The path integral formulation of quantum mechanics, developed by Richard Feynman in 1948, is an alternative to the operator-based formalism of Heisenberg and Schrödinger. Rather than evolving a quantum state through unitary operators, the path integral computes the probability amplitude for a transition by summing — or integrating — over all possible trajectories between initial and final configurations, weighted by a phase factor determined by the classical action. The formulation is not merely a curiosity. It is the natural language for quantum field theory, where the paths become field configurations and the integral extends over all possible field histories.
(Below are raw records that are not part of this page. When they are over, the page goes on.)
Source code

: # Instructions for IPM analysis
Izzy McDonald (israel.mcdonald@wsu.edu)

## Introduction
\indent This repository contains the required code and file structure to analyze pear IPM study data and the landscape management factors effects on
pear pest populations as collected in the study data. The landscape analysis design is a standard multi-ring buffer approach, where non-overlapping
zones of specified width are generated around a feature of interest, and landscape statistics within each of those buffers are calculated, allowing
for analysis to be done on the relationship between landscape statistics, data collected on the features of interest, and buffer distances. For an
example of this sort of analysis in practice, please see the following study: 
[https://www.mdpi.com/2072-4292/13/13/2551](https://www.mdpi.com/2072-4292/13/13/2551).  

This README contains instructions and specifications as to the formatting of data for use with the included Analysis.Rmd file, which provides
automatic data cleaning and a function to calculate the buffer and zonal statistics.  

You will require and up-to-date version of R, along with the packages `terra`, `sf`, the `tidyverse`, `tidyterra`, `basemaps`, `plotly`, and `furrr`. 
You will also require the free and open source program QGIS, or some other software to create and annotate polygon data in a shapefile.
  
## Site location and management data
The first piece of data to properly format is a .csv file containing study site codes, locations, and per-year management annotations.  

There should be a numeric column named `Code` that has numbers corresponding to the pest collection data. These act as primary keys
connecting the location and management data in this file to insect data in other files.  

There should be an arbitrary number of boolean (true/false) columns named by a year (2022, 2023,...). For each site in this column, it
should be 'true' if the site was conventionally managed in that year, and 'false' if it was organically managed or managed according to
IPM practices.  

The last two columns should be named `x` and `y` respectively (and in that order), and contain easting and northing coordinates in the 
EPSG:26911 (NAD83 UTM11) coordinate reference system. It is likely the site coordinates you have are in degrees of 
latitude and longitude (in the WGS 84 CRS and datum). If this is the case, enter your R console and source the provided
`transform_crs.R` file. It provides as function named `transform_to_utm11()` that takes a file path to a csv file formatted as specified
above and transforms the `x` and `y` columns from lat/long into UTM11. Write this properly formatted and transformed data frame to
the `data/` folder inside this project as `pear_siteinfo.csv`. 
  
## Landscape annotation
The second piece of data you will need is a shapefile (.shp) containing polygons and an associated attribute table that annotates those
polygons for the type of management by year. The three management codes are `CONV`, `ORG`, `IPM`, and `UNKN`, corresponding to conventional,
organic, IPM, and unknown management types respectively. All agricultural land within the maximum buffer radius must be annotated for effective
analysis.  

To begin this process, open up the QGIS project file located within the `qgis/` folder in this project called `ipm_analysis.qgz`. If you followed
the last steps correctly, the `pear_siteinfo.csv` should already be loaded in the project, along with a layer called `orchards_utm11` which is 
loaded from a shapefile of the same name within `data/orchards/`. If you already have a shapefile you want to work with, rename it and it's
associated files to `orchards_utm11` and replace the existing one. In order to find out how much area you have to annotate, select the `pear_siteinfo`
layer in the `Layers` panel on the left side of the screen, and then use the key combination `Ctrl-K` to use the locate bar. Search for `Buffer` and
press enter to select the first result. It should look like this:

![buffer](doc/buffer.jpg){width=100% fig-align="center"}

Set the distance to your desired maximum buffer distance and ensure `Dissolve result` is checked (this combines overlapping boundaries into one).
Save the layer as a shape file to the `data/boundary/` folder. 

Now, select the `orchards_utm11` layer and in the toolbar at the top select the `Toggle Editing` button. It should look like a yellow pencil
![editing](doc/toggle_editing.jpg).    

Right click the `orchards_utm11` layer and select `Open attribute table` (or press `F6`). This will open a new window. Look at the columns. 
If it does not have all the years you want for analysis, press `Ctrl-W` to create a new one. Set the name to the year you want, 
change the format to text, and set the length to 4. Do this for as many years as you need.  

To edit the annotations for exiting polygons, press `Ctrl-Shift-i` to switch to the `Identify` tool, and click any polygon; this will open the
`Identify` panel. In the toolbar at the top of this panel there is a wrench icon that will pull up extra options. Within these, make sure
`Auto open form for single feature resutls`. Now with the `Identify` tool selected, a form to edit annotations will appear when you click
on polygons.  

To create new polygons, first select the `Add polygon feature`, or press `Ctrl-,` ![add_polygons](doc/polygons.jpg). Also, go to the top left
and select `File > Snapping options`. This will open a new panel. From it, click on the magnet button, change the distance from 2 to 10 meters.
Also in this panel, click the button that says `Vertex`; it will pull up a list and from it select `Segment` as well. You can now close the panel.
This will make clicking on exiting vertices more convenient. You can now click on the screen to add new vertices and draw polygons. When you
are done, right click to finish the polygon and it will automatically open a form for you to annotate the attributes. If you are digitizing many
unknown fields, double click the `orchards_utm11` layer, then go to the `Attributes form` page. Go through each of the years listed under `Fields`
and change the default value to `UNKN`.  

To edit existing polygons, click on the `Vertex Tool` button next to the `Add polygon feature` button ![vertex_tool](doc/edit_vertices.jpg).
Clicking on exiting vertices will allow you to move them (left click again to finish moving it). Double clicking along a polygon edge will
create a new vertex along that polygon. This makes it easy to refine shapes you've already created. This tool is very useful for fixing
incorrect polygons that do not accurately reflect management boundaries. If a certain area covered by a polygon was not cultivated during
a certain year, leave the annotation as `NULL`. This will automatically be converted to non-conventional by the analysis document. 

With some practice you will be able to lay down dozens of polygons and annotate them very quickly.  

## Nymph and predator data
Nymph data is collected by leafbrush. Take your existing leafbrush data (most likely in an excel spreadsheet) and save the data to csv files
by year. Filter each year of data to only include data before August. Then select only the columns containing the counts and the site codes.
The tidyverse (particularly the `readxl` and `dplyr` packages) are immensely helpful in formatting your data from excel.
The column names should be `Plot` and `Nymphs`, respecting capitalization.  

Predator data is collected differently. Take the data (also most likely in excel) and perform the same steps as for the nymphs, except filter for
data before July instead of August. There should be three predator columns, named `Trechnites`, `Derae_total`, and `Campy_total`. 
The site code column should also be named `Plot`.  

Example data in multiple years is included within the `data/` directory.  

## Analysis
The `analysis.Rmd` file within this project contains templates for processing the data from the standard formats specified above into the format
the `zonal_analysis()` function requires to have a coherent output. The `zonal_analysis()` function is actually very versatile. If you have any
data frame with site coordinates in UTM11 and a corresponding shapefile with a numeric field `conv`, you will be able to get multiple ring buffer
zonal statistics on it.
The path integral's deepest conceptual contribution is the democratization of classical paths. In the classical limit, the phase oscillates rapidly, and destructive interference cancels all paths except those where the action is stationary — the classical trajectories. Quantum mechanics is therefore not a separate theory from classical mechanics but a generalization in which all paths contribute, with the classical paths emerging as the interference-selected survivors. This same logic appears in the renormalization group: the low-energy effective description is selected from the space of all possible theories by the flow equations, just as classical paths are selected from the space of all trajectories by the stationary phase condition.

The path integral remains mathematically ill-defined in four-dimensional interacting field theories. The integral is not Lebesgue-integrable; it is defined only perturbatively or on a lattice. This is not a failure of the concept but a measure of the frontier: the path integral is the right idea, and the mathematics is still catching up.